■ Goal of the exercise:
Out of the lines below, please list those that hold the string "Represents".

Stored items from a collection

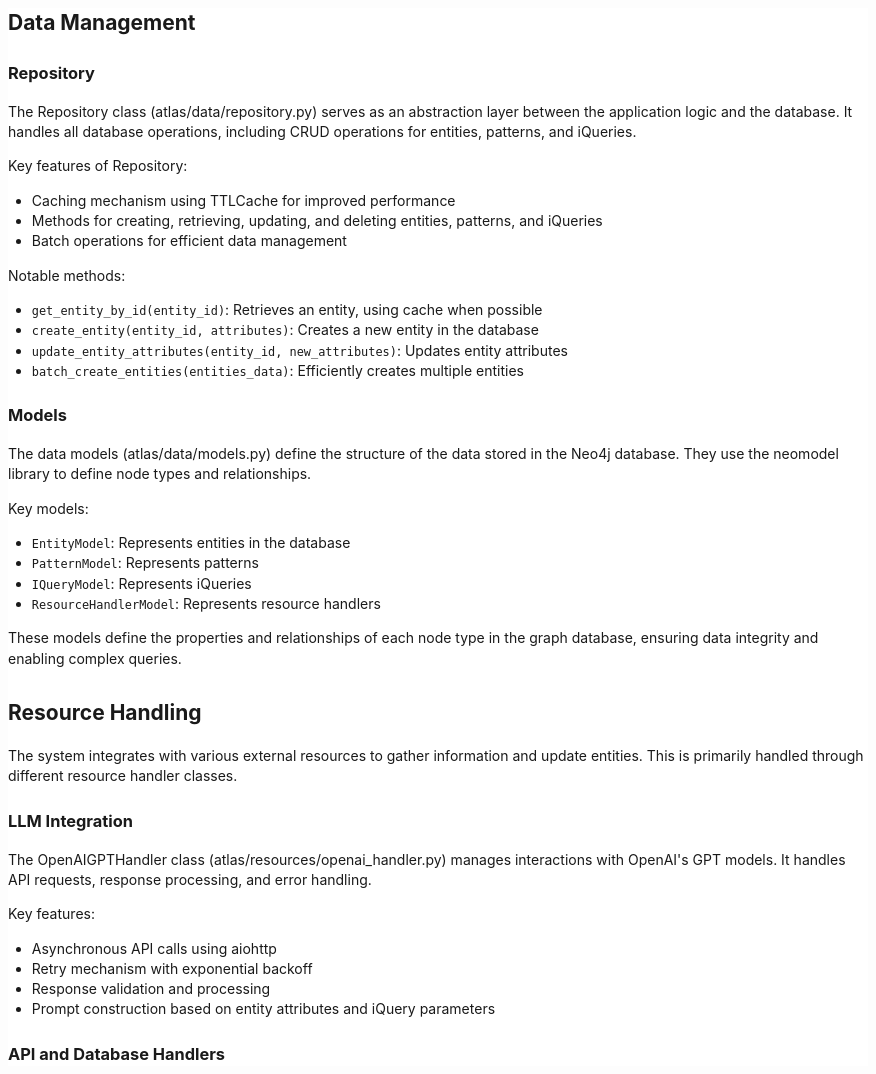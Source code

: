 ## Data Management

### Repository

The Repository class (atlas/data/repository.py) serves as an abstraction layer between the application logic and the database. It handles all database operations, including CRUD operations for entities, patterns, and iQueries.

Key features of Repository:

- Caching mechanism using TTLCache for improved performance
- Methods for creating, retrieving, updating, and deleting entities, patterns, and iQueries
- Batch operations for efficient data management

Notable methods:

- `get_entity_by_id(entity_id)`: Retrieves an entity, using cache when possible
- `create_entity(entity_id, attributes)`: Creates a new entity in the database
- `update_entity_attributes(entity_id, new_attributes)`: Updates entity attributes
- `batch_create_entities(entities_data)`: Efficiently creates multiple entities

### Models

The data models (atlas/data/models.py) define the structure of the data stored in the Neo4j database. They use the neomodel library to define node types and relationships.

Key models:

- `EntityModel`: Represents entities in the database
- `PatternModel`: Represents patterns
- `IQueryModel`: Represents iQueries
- `ResourceHandlerModel`: Represents resource handlers

These models define the properties and relationships of each node type in the graph database, ensuring data integrity and enabling complex queries.

## Resource Handling

The system integrates with various external resources to gather information and update entities. This is primarily handled through different resource handler classes.

### LLM Integration

The OpenAIGPTHandler class (atlas/resources/openai_handler.py) manages interactions with OpenAI's GPT models. It handles API requests, response processing, and error handling.

Key features:

- Asynchronous API calls using aiohttp
- Retry mechanism with exponential backoff
- Response validation and processing
- Prompt construction based on entity attributes and iQuery parameters

### API and Database Handlers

■ Output for this task:
- `EntityModel`: Represents entities in the database
- `PatternModel`: Represents patterns
- `IQueryModel`: Represents iQueries
- `ResourceHandlerModel`: Represents resource handlers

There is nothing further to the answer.